▸ Records for processing
_ _ _ _

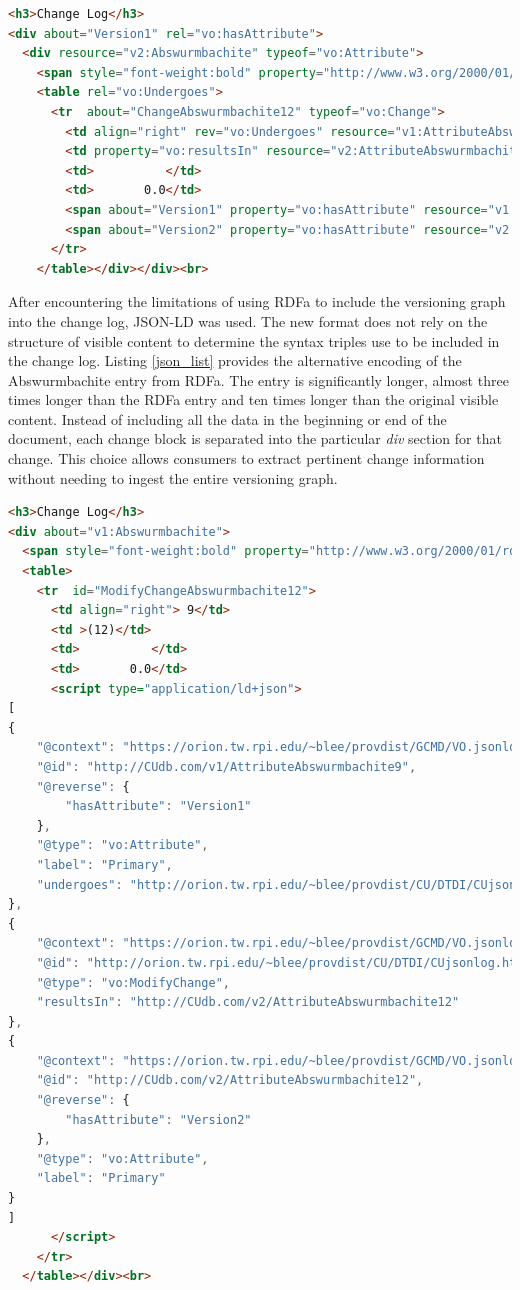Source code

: \begin{lstlisting}[language=HTML, caption=Abswurmbachite RDFa, label=rdfa_list]
<h3>Change Log</h3>
<div about="Version1" rel="vo:hasAttribute">
  <div resource="v2:Abswurmbachite" typeof="vo:Attribute">
    <span style="font-weight:bold" property="http://www.w3.org/2000/01/rdf-schema#label">Abswurmbachite</span>
    <table rel="vo:Undergoes">
      <tr  about="ChangeAbswurmbachite12" typeof="vo:Change">
        <td align="right" rev="vo:Undergoes" resource="v1:AttributeAbswurmbachite12v1" typeof="vo:Attribute"> 9</td>
        <td property="vo:resultsIn" resource="v2:AttributeAbswurmbachite12v2" typeof="vo:Attribute">(12)</td>
        <td>          </td>
        <td>       0.0</td>
        <span about="Version1" property="vo:hasAttribute" resource="v1:AttributeAbswurmbachite12v1"></span>
        <span about="Version2" property="vo:hasAttribute" resource="v2:AttributeAbswurmbachite12v2"></span>
      </tr>
    </table></div></div><br>
\end{lstlisting}

After encountering the limitations of using RDFa to include the versioning graph into the change log, JSON-LD was used.
The new format does not rely on the structure of visible content to determine the syntax triples use to be included in the change log.
Listing \ref{json_list} provides the alternative encoding of the Abswurmbachite entry from RDFa.
The entry is significantly longer, almost three times longer than the RDFa entry and ten times longer than the original visible content.
Instead of including all the data in the beginning or end of the document, each change block is separated into the particular \textit{div} section for that change.
This choice allows consumers to extract pertinent change information without needing to ingest the entire versioning graph.

\begin{lstlisting}[language=HTML, caption=Abswurmbachite JSON-LD, label=json_list]
<h3>Change Log</h3>
<div about="v1:Abswurmbachite">
  <span style="font-weight:bold" property="http://www.w3.org/2000/01/rdf-schema#label">Abswurmbachite</span>
  <table>
    <tr  id="ModifyChangeAbswurmbachite12">
      <td align="right"> 9</td>
      <td >(12)</td>
      <td>          </td>
      <td>       0.0</td>
      <script type="application/ld+json">
[
{
	"@context": "https://orion.tw.rpi.edu/~blee/provdist/GCMD/VO.jsonld", 
	"@id": "http://CUdb.com/v1/AttributeAbswurmbachite9", 
	"@reverse": {
		"hasAttribute": "Version1"
	}, 
	"@type": "vo:Attribute", 
	"label": "Primary", 
	"undergoes": "http://orion.tw.rpi.edu/~blee/provdist/CU/DTDI/CUjsonlog.html#ModifyChangeAbswurmbachite12"
}, 
{
	"@context": "https://orion.tw.rpi.edu/~blee/provdist/GCMD/VO.jsonld", 
	"@id": "http://orion.tw.rpi.edu/~blee/provdist/CU/DTDI/CUjsonlog.html#ModifyChangeAbswurmbachite12", 
	"@type": "vo:ModifyChange", 
	"resultsIn": "http://CUdb.com/v2/AttributeAbswurmbachite12"
}, 
{
	"@context": "https://orion.tw.rpi.edu/~blee/provdist/GCMD/VO.jsonld", 
	"@id": "http://CUdb.com/v2/AttributeAbswurmbachite12", 
	"@reverse": {
		"hasAttribute": "Version2"
	}, 
	"@type": "vo:Attribute", 
	"label": "Primary"
}
]
      </script>
    </tr>
  </table></div><br>
\end{lstlisting}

_ _ _ _

Copy out every line of the data exactly, leaving the images behind.

▸ Solution for this task
Source code

: \begin{lstlisting}[language=HTML, caption=Abswurmbachite RDFa, label=rdfa_list]
<h3>Change Log</h3>
<div about="Version1" rel="vo:hasAttribute">
  <div resource="v2:Abswurmbachite" typeof="vo:Attribute">
    <span style="font-weight:bold" property="http://www.w3.org/2000/01/rdf-schema#label">Abswurmbachite</span>
    <table rel="vo:Undergoes">
      <tr  about="ChangeAbswurmbachite12" typeof="vo:Change">
        <td align="right" rev="vo:Undergoes" resource="v1:AttributeAbswurmbachite12v1" typeof="vo:Attribute"> 9</td>
        <td property="vo:resultsIn" resource="v2:AttributeAbswurmbachite12v2" typeof="vo:Attribute">(12)</td>
        <td>          </td>
        <td>       0.0</td>
        <span about="Version1" property="vo:hasAttribute" resource="v1:AttributeAbswurmbachite12v1"></span>
        <span about="Version2" property="vo:hasAttribute" resource="v2:AttributeAbswurmbachite12v2"></span>
      </tr>
    </table></div></div><br>
\end{lstlisting}

After encountering the limitations of using RDFa to include the versioning graph into the change log, JSON-LD was used.
The new format does not rely on the structure of visible content to determine the syntax triples use to be included in the change log.
Listing \ref{json_list} provides the alternative encoding of the Abswurmbachite entry from RDFa.
The entry is significantly longer, almost three times longer than the RDFa entry and ten times longer than the original visible content.
Instead of including all the data in the beginning or end of the document, each change block is separated into the particular \textit{div} section for that change.
This choice allows consumers to extract pertinent change information without needing to ingest the entire versioning graph.

\begin{lstlisting}[language=HTML, caption=Abswurmbachite JSON-LD, label=json_list]
<h3>Change Log</h3>
<div about="v1:Abswurmbachite">
  <span style="font-weight:bold" property="http://www.w3.org/2000/01/rdf-schema#label">Abswurmbachite</span>
  <table>
    <tr  id="ModifyChangeAbswurmbachite12">
      <td align="right"> 9</td>
      <td >(12)</td>
      <td>          </td>
      <td>       0.0</td>
      <script type="application/ld+json">
[
{
	"@context": "https://orion.tw.rpi.edu/~blee/provdist/GCMD/VO.jsonld", 
	"@id": "http://CUdb.com/v1/AttributeAbswurmbachite9", 
	"@reverse": {
		"hasAttribute": "Version1"
	}, 
	"@type": "vo:Attribute", 
	"label": "Primary", 
	"undergoes": "http://orion.tw.rpi.edu/~blee/provdist/CU/DTDI/CUjsonlog.html#ModifyChangeAbswurmbachite12"
}, 
{
	"@context": "https://orion.tw.rpi.edu/~blee/provdist/GCMD/VO.jsonld", 
	"@id": "http://orion.tw.rpi.edu/~blee/provdist/CU/DTDI/CUjsonlog.html#ModifyChangeAbswurmbachite12", 
	"@type": "vo:ModifyChange", 
	"resultsIn": "http://CUdb.com/v2/AttributeAbswurmbachite12"
}, 
{
	"@context": "https://orion.tw.rpi.edu/~blee/provdist/GCMD/VO.jsonld", 
	"@id": "http://CUdb.com/v2/AttributeAbswurmbachite12", 
	"@reverse": {
		"hasAttribute": "Version2"
	}, 
	"@type": "vo:Attribute", 
	"label": "Primary"
}
]
      </script>
    </tr>
  </table></div><br>
\end{lstlisting}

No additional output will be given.